Science education is a highly dynamic field of applied and basic research and of research-based development. If you’re in high school or college, you know by now that exams and tests come with the territory of being a student. Some exams are used to ensure that students have the proper knowledge needed to graduate or enroll in a particular class or program, while other tests are used to measure students’ skill levels in subjects like reading, writing, and math.
Science education is one of the most important subjects in school due to its relevance to students’ lives and the universally applicable problem-solving and critical thinking skills it uses and develops. These are lifelong skills that allow students to generate ideas, weigh decisions intelligently and even understand the evidence behind public policy-making. Teaching technological literacy, critical thinking and problem-solving through science education gives students the skills and knowledge they need to succeed in school and beyond.

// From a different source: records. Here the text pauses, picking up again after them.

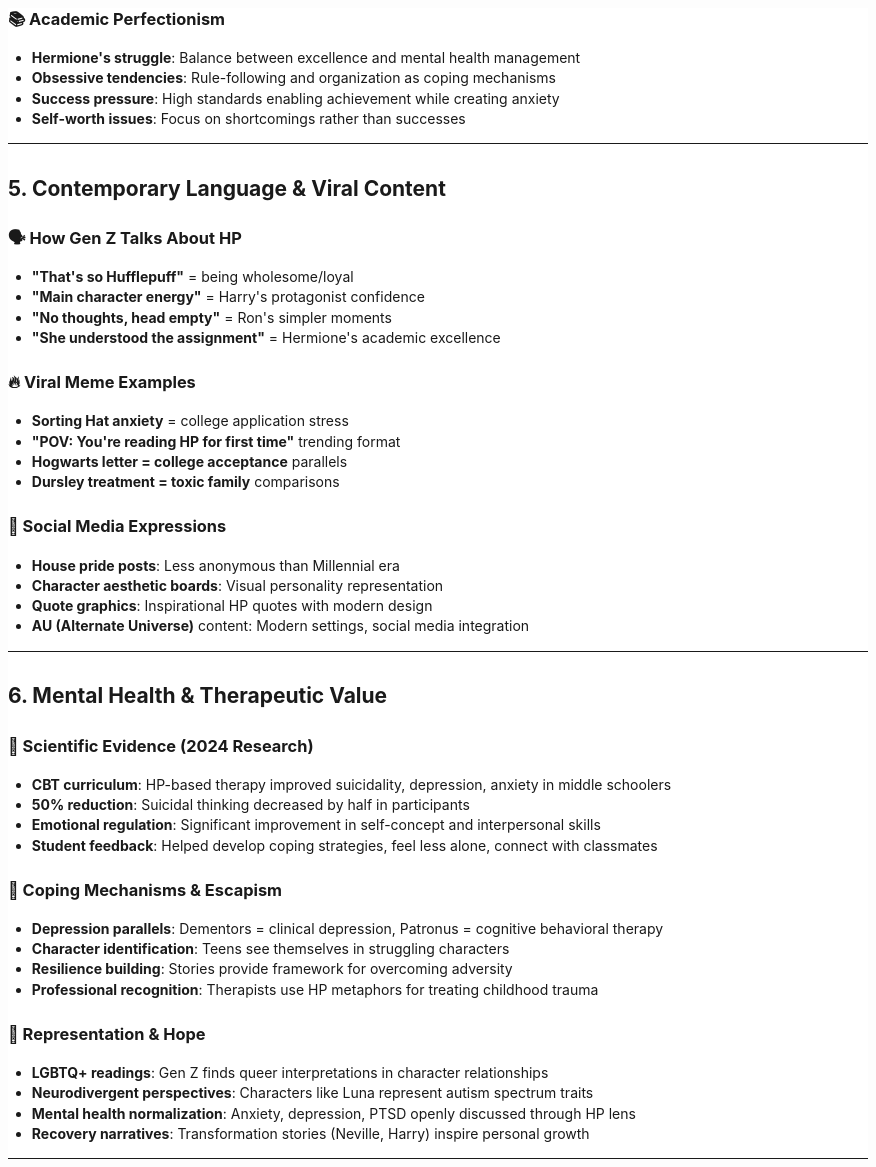 ### 📚 Academic Perfectionism
- **Hermione's struggle**: Balance between excellence and mental health management
- **Obsessive tendencies**: Rule-following and organization as coping mechanisms
- **Success pressure**: High standards enabling achievement while creating anxiety
- **Self-worth issues**: Focus on shortcomings rather than successes

---

## 5. Contemporary Language & Viral Content

### 🗣️ How Gen Z Talks About HP
- **"That's so Hufflepuff"** = being wholesome/loyal
- **"Main character energy"** = Harry's protagonist confidence
- **"No thoughts, head empty"** = Ron's simpler moments
- **"She understood the assignment"** = Hermione's academic excellence

### 🔥 Viral Meme Examples
- **Sorting Hat anxiety** = college application stress
- **"POV: You're reading HP for first time"** trending format
- **Hogwarts letter = college acceptance** parallels
- **Dursley treatment = toxic family** comparisons

### 📱 Social Media Expressions
- **House pride posts**: Less anonymous than Millennial era
- **Character aesthetic boards**: Visual personality representation
- **Quote graphics**: Inspirational HP quotes with modern design
- **AU (Alternate Universe)** content: Modern settings, social media integration

---

## 6. Mental Health & Therapeutic Value

### 🧠 Scientific Evidence (2024 Research)
- **CBT curriculum**: HP-based therapy improved suicidality, depression, anxiety in middle schoolers
- **50% reduction**: Suicidal thinking decreased by half in participants
- **Emotional regulation**: Significant improvement in self-concept and interpersonal skills
- **Student feedback**: Helped develop coping strategies, feel less alone, connect with classmates

### 💊 Coping Mechanisms & Escapism
- **Depression parallels**: Dementors = clinical depression, Patronus = cognitive behavioral therapy
- **Character identification**: Teens see themselves in struggling characters
- **Resilience building**: Stories provide framework for overcoming adversity
- **Professional recognition**: Therapists use HP metaphors for treating childhood trauma

### 🌈 Representation & Hope
- **LGBTQ+ readings**: Gen Z finds queer interpretations in character relationships
- **Neurodivergent perspectives**: Characters like Luna represent autism spectrum traits
- **Mental health normalization**: Anxiety, depression, PTSD openly discussed through HP lens
- **Recovery narratives**: Transformation stories (Neville, Harry) inspire personal growth

---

Science has become an important component in the K-12 curriculum in American schools-but less so than reading and mathematics. At the end of the twentieth century reading and mathematics received more attention, government support, and focus for testing. It was assumed that reading and mathematics must be mastered first and that these skills were essential before the study of science and social studies. Science is often not taught daily in elementary schools, does not receive major attention in middle schools, and is often organized around disciplines that emphasize college preparation in high schools.
Australian Digital Technologies Challenges are a series of free online teaching and learning activities for students in Years 5 to 8 that are aligned to the Australian Curriculum: Digital Technologies. The Australian Computing Academy (ACA) at the University of Sydney is delivering this initiative, which includes professional learning workshops for primary and secondary teachers across Australia. Also delivered by the ACA, Dive into Code will offer a suite of fun and engaging coding activities and challenges for students in Years 4 to 12.
Governmental guidelines and tests often focus on middle and high school-level STEM (science, technology, engineering and math) education. Yet, many educators believe science education should begin much earlier. Not only does science education teach young learners problem-solving skills that will help them throughout their schooling, it also engages them in science from the start.